• [YOUR GOAL] Without including any images, set down the records below exactly.

BEGIN

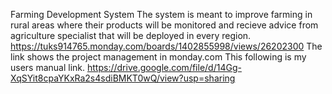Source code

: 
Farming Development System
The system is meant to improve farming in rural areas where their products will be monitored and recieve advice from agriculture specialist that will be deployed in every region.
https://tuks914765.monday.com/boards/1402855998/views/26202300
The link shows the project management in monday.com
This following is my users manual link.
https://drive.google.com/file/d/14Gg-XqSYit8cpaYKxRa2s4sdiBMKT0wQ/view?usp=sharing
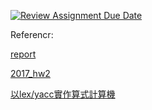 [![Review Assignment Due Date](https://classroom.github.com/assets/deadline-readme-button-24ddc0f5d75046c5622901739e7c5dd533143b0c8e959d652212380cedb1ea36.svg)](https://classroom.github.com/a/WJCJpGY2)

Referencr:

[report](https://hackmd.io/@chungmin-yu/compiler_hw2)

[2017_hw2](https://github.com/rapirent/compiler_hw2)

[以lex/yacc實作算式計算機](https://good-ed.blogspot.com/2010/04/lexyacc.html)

END

• [SOLUTION TO THE EXERCISE]
Source code

: 
Farming Development System
The system is meant to improve farming in rural areas where their products will be monitored and recieve advice from agriculture specialist that will be deployed in every region.
https://tuks914765.monday.com/boards/1402855998/views/26202300
The link shows the project management in monday.com
This following is my users manual link.
https://drive.google.com/file/d/14Gg-XqSYit8cpaYKxRa2s4sdiBMKT0wQ/view?usp=sharing
 [![Review Assignment Due Date](https://classroom.github.com/assets/deadline-readme-button-24ddc0f5d75046c5622901739e7c5dd533143b0c8e959d652212380cedb1ea36.svg)](https://classroom.github.com/a/WJCJpGY2)

Referencr:

[report](https://hackmd.io/@chungmin-yu/compiler_hw2)

[2017_hw2](https://github.com/rapirent/compiler_hw2)

[以lex/yacc實作算式計算機](https://good-ed.blogspot.com/2010/04/lexyacc.html)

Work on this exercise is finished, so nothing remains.